# What is being asked
Check every line of the records below for the string "server" and copy the ones that have it.

════════

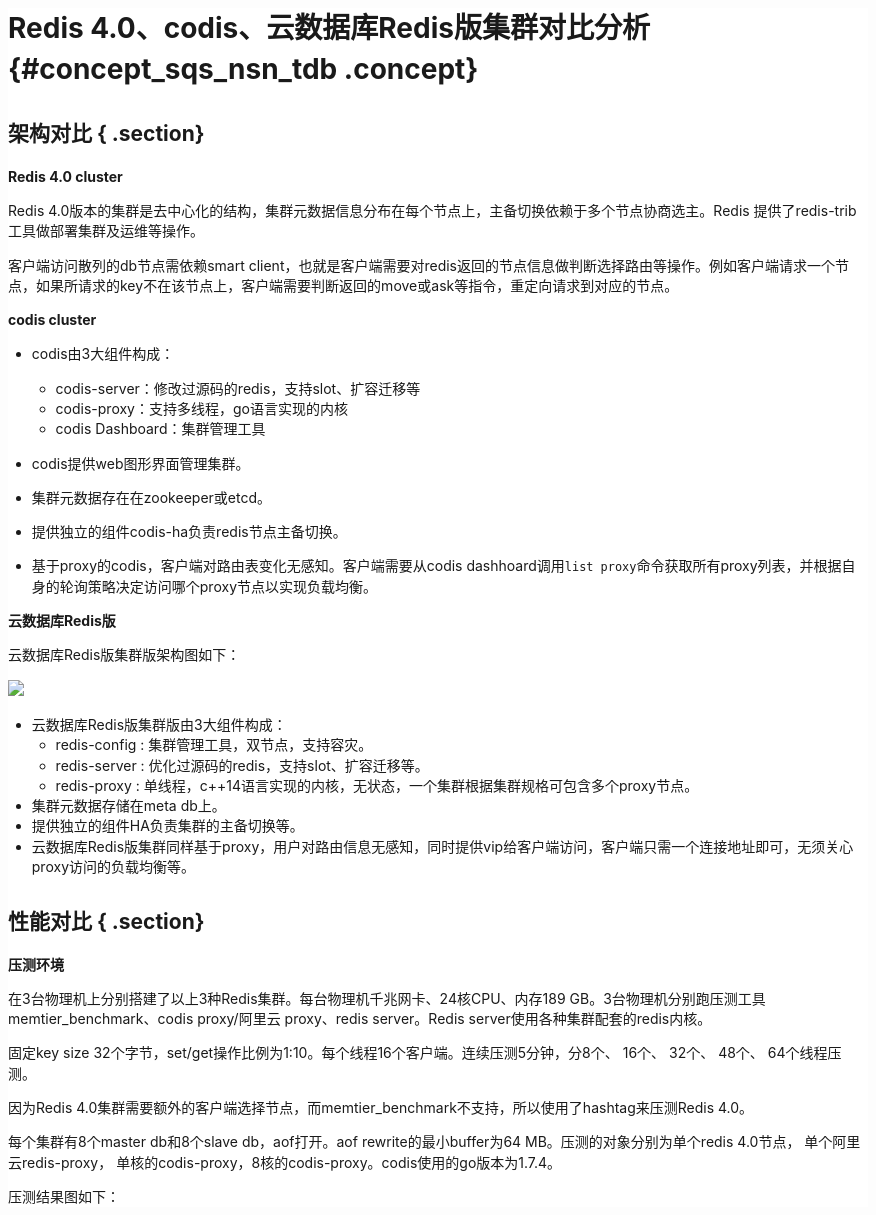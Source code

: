 # Redis 4.0、codis、云数据库Redis版集群对比分析 {#concept_sqs_nsn_tdb .concept}

## 架构对比 { .section}

**Redis 4.0 cluster**

Redis 4.0版本的集群是去中心化的结构，集群元数据信息分布在每个节点上，主备切换依赖于多个节点协商选主。Redis 提供了redis-trib工具做部署集群及运维等操作。

客户端访问散列的db节点需依赖smart client，也就是客户端需要对redis返回的节点信息做判断选择路由等操作。例如客户端请求一个节点，如果所请求的key不在该节点上，客户端需要判断返回的move或ask等指令，重定向请求到对应的节点。

**codis cluster**

-   codis由3大组件构成：

    -   codis-server：修改过源码的redis，支持slot、扩容迁移等
    -   codis-proxy：支持多线程，go语言实现的内核
    -   codis Dashboard：集群管理工具
-   codis提供web图形界面管理集群。
-   集群元数据存在在zookeeper或etcd。
-   提供独立的组件codis-ha负责redis节点主备切换。
-   基于proxy的codis，客户端对路由表变化无感知。客户端需要从codis dashhoard调用`list proxy`命令获取所有proxy列表，并根据自身的轮询策略决定访问哪个proxy节点以实现负载均衡。

**云数据库Redis版**

云数据库Redis版集群版架构图如下：

![](http://static-aliyun-doc.oss-cn-hangzhou.aliyuncs.com/assets/img/3217/15474310263546_zh-CN.png)

-   云数据库Redis版集群版由3大组件构成：
    -   redis-config : 集群管理工具，双节点，支持容灾。
    -   redis-server : 优化过源码的redis，支持slot、扩容迁移等。
    -   redis-proxy : 单线程，c++14语言实现的内核，无状态，一个集群根据集群规格可包含多个proxy节点。
-   集群元数据存储在meta db上。
-   提供独立的组件HA负责集群的主备切换等。
-   云数据库Redis版集群同样基于proxy，用户对路由信息无感知，同时提供vip给客户端访问，客户端只需一个连接地址即可，无须关心proxy访问的负载均衡等。

## 性能对比 { .section}

**压测环境**

在3台物理机上分别搭建了以上3种Redis集群。每台物理机千兆网卡、24核CPU、内存189 GB。3台物理机分别跑压测工具memtier\_benchmark、codis proxy/阿里云 proxy、redis server。Redis server使用各种集群配套的redis内核。

固定key size 32个字节，set/get操作比例为1:10。每个线程16个客户端。连续压测5分钟，分8个、 16个、 32个、 48个、 64个线程压测。

因为Redis 4.0集群需要额外的客户端选择节点，而memtier\_benchmark不支持，所以使用了hashtag来压测Redis 4.0。

每个集群有8个master db和8个slave db，aof打开。aof rewrite的最小buffer为64 MB。压测的对象分别为单个redis 4.0节点， 单个阿里云redis-proxy， 单核的codis-proxy，8核的codis-proxy。codis使用的go版本为1.7.4。

压测结果图如下：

════════

# Solution to this task
    -   codis-server：修改过源码的redis，支持slot、扩容迁移等
    -   redis-server : 优化过源码的redis，支持slot、扩容迁移等。
在3台物理机上分别搭建了以上3种Redis集群。每台物理机千兆网卡、24核CPU、内存189 GB。3台物理机分别跑压测工具memtier\_benchmark、codis proxy/阿里云 proxy、redis server。Redis server使用各种集群配套的redis内核。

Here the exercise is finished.